[Dataset entries]

• • •

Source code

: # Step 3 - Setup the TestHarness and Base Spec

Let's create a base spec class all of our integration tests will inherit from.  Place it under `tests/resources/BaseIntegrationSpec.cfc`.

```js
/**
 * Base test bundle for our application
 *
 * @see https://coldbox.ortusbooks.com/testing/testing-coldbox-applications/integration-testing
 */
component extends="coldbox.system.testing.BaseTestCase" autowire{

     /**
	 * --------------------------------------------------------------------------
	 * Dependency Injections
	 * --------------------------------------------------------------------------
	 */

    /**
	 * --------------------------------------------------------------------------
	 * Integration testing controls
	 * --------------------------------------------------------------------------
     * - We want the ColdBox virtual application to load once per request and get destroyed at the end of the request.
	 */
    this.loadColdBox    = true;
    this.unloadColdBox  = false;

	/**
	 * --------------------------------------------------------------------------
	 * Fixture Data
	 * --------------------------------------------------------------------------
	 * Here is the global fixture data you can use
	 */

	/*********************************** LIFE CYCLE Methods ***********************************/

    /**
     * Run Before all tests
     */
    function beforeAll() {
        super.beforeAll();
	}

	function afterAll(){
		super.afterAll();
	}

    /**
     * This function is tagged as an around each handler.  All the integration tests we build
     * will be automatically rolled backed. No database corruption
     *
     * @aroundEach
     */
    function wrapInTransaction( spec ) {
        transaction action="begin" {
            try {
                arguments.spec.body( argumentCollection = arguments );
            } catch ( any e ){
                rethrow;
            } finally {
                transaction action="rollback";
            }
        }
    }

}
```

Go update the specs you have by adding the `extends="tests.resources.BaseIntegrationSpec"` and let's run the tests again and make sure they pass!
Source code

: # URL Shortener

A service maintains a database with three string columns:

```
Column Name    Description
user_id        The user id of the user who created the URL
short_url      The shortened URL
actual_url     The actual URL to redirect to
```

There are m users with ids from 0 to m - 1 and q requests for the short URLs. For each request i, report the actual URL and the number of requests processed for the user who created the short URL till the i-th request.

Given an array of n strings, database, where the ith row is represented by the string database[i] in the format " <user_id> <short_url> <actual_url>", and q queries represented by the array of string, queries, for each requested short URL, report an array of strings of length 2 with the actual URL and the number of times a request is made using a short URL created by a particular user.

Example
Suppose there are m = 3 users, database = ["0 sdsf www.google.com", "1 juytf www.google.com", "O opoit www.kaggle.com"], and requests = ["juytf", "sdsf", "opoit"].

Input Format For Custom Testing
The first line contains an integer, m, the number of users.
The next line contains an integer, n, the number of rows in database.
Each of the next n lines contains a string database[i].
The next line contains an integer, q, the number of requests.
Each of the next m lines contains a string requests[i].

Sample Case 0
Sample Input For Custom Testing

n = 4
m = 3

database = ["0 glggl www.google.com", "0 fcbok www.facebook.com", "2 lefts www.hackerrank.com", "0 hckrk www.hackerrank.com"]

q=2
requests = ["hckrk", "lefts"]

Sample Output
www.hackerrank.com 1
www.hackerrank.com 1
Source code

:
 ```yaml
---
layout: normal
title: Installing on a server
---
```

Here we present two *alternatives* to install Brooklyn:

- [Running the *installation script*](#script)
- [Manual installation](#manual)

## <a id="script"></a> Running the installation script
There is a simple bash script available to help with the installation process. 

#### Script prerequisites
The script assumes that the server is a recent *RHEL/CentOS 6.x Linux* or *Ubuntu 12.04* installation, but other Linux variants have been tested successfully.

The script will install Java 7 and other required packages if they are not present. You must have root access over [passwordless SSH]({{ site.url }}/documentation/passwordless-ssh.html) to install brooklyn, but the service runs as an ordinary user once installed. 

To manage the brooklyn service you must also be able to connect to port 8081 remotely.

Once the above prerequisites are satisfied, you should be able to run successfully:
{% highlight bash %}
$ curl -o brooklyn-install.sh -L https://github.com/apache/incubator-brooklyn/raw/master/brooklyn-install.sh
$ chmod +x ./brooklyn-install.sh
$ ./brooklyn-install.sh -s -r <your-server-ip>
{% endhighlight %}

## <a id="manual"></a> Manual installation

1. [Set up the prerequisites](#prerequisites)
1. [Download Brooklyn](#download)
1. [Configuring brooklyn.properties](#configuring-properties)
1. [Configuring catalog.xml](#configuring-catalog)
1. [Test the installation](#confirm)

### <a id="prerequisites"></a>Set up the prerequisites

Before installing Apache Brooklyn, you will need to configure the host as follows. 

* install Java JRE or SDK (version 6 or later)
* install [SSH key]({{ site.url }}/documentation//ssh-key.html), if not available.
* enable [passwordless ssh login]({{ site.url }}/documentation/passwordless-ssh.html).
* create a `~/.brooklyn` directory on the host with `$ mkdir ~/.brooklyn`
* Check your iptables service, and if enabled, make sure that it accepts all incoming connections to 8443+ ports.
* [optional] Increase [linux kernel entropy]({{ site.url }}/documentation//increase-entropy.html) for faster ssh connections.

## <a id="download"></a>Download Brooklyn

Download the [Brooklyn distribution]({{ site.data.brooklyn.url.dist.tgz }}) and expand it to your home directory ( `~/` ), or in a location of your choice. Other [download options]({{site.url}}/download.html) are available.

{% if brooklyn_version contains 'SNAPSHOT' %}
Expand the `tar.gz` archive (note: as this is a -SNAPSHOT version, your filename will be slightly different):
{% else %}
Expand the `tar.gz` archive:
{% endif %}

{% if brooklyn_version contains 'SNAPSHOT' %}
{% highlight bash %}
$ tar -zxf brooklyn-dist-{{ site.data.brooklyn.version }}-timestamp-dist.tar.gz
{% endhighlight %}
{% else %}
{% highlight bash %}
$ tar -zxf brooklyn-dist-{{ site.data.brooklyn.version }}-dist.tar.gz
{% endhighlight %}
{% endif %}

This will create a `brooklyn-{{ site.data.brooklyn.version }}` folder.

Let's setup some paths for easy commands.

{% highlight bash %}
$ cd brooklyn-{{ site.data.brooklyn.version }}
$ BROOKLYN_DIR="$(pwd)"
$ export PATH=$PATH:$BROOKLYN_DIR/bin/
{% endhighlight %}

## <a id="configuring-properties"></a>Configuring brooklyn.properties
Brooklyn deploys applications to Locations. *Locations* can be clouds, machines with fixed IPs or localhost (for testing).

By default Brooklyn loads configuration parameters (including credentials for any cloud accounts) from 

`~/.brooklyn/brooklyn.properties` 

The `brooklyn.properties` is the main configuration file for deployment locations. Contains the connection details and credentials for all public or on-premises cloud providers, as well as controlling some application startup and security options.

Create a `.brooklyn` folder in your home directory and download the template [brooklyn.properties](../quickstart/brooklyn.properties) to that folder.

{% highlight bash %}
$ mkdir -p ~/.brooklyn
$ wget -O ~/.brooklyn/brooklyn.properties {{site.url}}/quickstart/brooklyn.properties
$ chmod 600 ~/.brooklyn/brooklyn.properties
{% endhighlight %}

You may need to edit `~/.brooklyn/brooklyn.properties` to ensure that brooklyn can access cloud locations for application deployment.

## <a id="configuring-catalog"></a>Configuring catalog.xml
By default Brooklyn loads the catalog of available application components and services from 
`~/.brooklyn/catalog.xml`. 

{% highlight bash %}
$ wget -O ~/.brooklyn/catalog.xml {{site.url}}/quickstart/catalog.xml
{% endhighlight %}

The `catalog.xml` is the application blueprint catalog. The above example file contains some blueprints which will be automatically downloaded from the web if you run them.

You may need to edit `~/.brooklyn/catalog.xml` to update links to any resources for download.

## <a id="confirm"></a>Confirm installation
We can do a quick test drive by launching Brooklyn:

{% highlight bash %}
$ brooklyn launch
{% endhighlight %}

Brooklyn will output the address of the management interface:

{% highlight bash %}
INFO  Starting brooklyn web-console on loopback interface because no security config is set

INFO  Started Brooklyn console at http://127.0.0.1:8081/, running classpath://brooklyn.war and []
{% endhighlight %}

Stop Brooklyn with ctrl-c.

• • •

TASK ITEM:
Which of the lines above hold the string "hckrk"? Copy each one.

RESPONSE:
database = ["0 glggl www.google.com", "0 fcbok www.facebook.com", "2 lefts www.hackerrank.com", "0 hckrk www.hackerrank.com"]
requests = ["hckrk", "lefts"]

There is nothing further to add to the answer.